■ What needs to be done:
Go through the data below and return each line containing the word "settings".
>>>>>
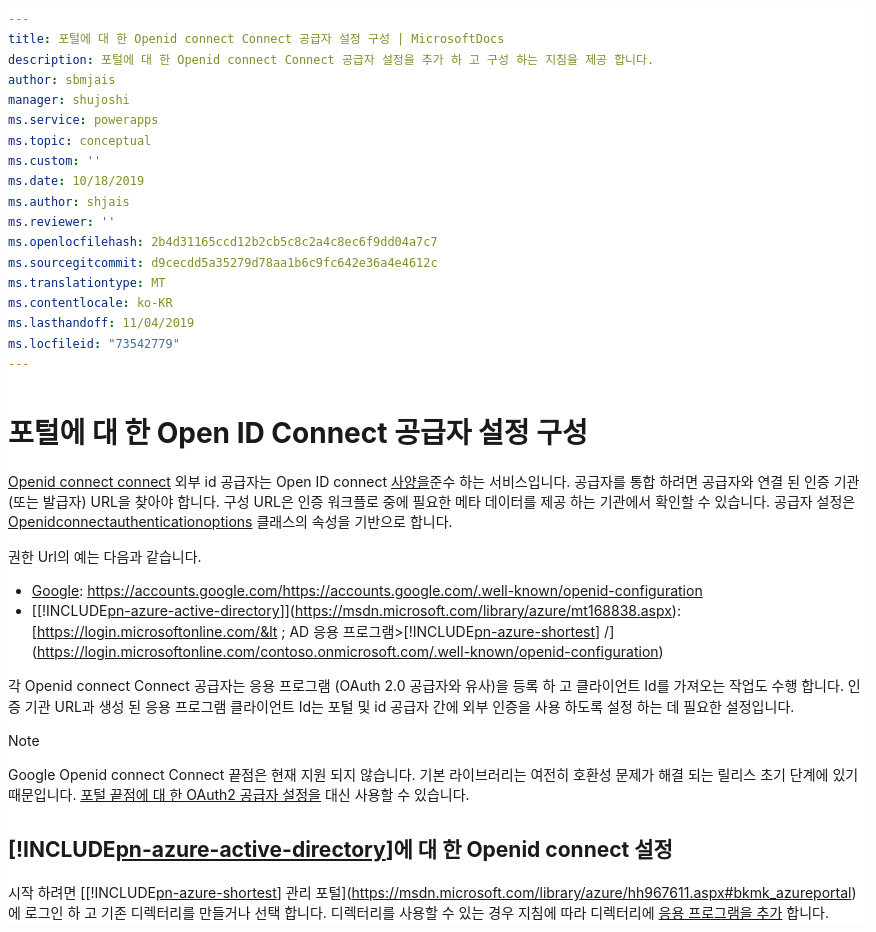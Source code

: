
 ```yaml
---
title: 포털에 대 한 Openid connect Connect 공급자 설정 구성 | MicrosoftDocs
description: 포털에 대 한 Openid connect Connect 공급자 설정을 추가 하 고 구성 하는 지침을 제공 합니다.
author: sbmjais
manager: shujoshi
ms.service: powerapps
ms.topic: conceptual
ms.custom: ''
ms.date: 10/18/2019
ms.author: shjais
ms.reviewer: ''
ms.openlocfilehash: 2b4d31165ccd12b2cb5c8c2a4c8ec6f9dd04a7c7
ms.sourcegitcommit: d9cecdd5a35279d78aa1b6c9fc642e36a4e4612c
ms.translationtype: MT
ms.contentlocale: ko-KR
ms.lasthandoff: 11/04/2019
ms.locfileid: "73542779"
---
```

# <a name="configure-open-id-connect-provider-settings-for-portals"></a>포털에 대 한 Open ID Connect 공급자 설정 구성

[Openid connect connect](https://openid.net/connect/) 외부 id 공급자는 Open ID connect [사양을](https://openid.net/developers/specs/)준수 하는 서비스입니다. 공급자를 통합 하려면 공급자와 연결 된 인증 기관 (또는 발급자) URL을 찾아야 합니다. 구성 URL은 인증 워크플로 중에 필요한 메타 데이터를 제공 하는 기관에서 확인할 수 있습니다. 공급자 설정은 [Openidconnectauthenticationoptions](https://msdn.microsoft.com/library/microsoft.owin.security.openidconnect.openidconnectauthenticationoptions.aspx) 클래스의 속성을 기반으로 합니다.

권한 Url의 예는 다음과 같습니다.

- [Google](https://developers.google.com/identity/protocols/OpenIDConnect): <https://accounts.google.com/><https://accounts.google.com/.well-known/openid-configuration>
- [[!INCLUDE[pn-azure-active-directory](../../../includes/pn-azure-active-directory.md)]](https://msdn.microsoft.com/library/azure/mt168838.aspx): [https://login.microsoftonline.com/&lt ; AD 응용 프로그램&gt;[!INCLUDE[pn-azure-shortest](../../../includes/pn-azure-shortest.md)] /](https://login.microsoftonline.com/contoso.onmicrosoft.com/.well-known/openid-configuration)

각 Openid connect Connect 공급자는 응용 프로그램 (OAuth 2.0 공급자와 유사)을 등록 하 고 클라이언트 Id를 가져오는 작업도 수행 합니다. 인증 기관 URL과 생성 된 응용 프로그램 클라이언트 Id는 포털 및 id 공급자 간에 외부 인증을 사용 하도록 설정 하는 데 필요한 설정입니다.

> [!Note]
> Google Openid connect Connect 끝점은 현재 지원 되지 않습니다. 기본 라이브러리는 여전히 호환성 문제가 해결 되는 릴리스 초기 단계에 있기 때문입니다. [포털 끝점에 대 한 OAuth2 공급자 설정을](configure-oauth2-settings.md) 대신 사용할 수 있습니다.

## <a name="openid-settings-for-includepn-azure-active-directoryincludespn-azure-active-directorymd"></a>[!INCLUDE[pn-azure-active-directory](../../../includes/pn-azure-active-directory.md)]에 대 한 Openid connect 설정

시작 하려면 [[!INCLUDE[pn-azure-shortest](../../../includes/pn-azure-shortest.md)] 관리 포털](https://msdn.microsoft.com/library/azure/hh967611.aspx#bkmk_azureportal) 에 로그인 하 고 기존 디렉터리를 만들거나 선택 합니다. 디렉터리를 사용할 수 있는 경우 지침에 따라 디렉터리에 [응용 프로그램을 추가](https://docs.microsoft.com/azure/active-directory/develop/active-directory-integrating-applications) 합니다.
<<<<<
>>>>>
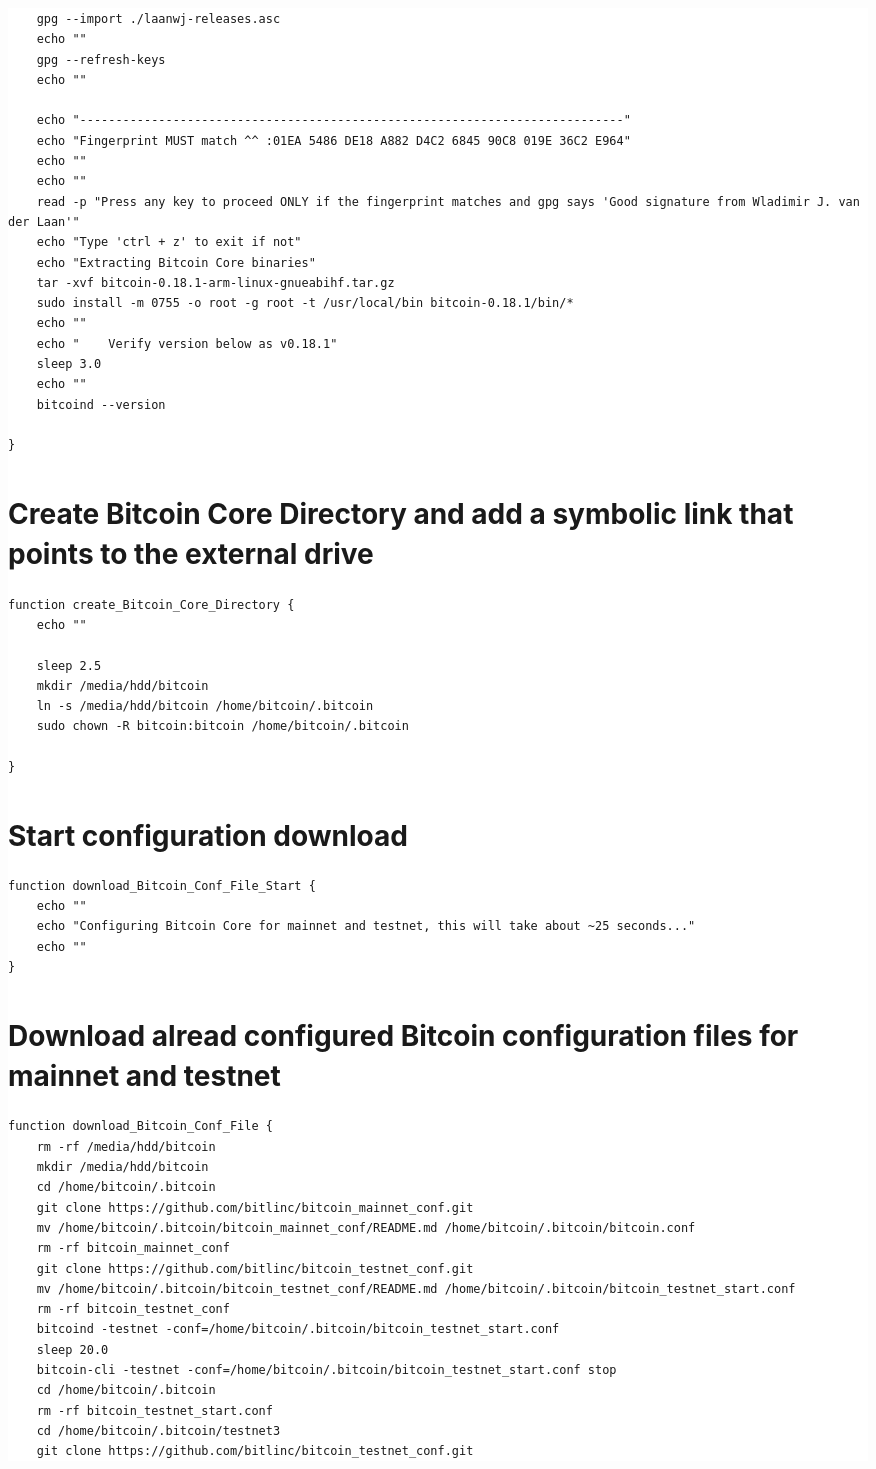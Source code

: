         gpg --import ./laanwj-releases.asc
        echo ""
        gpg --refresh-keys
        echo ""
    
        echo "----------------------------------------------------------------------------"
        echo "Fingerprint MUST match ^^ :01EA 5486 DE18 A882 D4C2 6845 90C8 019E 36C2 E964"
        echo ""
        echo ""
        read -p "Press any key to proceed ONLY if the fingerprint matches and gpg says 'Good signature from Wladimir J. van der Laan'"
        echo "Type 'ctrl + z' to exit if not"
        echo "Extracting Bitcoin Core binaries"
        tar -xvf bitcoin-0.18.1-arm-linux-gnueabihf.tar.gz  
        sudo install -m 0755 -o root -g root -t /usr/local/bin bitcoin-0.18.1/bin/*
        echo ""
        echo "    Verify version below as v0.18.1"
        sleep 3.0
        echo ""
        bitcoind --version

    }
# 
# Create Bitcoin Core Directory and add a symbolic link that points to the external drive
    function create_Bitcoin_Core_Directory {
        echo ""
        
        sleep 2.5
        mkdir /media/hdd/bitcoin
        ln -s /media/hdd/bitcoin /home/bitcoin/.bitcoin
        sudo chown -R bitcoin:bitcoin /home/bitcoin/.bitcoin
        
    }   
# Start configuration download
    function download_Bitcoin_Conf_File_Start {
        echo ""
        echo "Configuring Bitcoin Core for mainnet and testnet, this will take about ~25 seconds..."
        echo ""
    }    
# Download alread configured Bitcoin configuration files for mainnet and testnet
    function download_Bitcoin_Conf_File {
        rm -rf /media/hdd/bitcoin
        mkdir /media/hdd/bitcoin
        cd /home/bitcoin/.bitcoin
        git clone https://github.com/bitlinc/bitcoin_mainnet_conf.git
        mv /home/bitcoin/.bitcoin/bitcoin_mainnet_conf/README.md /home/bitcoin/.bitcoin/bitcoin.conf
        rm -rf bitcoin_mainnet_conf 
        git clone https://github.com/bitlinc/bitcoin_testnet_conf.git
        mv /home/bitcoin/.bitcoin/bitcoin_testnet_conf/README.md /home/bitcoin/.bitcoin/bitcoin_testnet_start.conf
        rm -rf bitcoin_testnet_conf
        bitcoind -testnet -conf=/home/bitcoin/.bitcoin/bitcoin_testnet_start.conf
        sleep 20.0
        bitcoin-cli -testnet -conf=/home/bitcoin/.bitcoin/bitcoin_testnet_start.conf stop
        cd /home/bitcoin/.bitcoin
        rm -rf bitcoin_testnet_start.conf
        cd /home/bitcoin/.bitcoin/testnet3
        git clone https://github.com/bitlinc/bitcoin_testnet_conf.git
<<<<<
■ Answer below:
# <a name="configure-open-id-connect-provider-settings-for-portals"></a>포털에 대 한 Open ID Connect 공급자 설정 구성
> Google Openid connect Connect 끝점은 현재 지원 되지 않습니다. 기본 라이브러리는 여전히 호환성 문제가 해결 되는 릴리스 초기 단계에 있기 때문입니다. [포털 끝점에 대 한 OAuth2 공급자 설정을](configure-oauth2-settings.md) 대신 사용할 수 있습니다.
## <a name="openid-settings-for-includepn-azure-active-directoryincludespn-azure-active-directorymd"></a>[!INCLUDE[pn-azure-active-directory](../../../includes/pn-azure-active-directory.md)]에 대 한 Openid connect 설정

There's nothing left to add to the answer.